Paracentesis is a procedure that uses a needle inserted into the abdominal cavity to remove fluid (ascites) that collects in the abdomen. Paracentesis can help a doctor determine the cause of ascites and diagnose infection in the fluid (diagnostic paracentesis). It can also be used to treat ascites (therapeutic paracentesis) and prevent the problems associated with it.

Therapeutic paracentesis may be used if you have cirrhosis and you:

  • Have severe ascites that is causing extreme discomfort, including abdominal pain and difficulty breathing (tense ascites). A one-time paracentesis treatment may relieve the discomfort of tense ascites before you begin treatment with one or more diuretics.
  • Have not responded to standard treatment with diuretic medication and a low-salt diet. (This is the case in fewer than 10% of people who have ascites.)1

Although paracentesis is faster than diuretic medication at removing fluid from the abdominal cavity, it is not the preferred treatment option for people who have ascites caused by cirrhosis. Removing large amounts of fluid at once can cause complications, including low blood pressure and kidney failure. If large amounts of fluid have been removed from your abdomen, you should be given an infusion of protein (albumin) to help prevent decreased kidney function (renal insufficiency).

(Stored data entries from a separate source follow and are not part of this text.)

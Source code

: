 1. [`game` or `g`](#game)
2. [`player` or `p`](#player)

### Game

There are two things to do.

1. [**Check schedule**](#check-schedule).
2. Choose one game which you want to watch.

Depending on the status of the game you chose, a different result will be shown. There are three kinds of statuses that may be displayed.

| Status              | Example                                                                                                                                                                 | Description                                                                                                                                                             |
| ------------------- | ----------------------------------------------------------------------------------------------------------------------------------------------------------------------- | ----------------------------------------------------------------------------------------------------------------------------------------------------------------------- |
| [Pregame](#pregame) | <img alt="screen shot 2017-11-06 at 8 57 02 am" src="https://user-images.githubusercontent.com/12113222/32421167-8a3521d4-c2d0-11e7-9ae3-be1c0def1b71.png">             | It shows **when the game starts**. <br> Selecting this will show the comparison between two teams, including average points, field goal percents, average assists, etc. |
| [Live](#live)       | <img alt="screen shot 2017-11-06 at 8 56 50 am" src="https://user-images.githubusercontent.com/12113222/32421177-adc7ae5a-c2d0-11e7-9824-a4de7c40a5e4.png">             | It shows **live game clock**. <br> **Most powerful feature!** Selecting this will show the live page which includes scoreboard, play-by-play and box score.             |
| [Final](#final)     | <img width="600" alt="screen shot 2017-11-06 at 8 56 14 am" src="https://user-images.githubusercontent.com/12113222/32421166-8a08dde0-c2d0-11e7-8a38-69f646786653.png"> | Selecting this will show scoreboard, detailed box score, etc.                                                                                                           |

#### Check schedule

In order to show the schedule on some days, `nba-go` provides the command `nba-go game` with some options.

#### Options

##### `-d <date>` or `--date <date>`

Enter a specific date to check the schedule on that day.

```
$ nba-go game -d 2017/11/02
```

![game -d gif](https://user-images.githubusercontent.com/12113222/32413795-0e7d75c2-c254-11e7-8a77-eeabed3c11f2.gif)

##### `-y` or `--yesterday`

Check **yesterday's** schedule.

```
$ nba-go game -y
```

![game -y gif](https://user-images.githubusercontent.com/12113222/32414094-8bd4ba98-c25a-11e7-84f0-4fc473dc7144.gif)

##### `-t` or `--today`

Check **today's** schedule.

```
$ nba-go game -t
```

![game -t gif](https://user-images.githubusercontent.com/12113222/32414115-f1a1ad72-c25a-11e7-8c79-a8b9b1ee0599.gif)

If you have had paracentesis to quickly relieve ascites, you still have to restrict your salt intake, take diuretics, and stop drinking alcohol to help prevent the fluid from building up again.

Citations

  1. Runyon BA (2006). Ascites and spontaneous bacterial peritonitis. In M Feldman et al., eds., Sleisenger and Fordtran's Gastrointestinal and Liver Disease, 8th ed., vol. 2, pp. 1935–1964. Philadelphia: W.B. Saunders.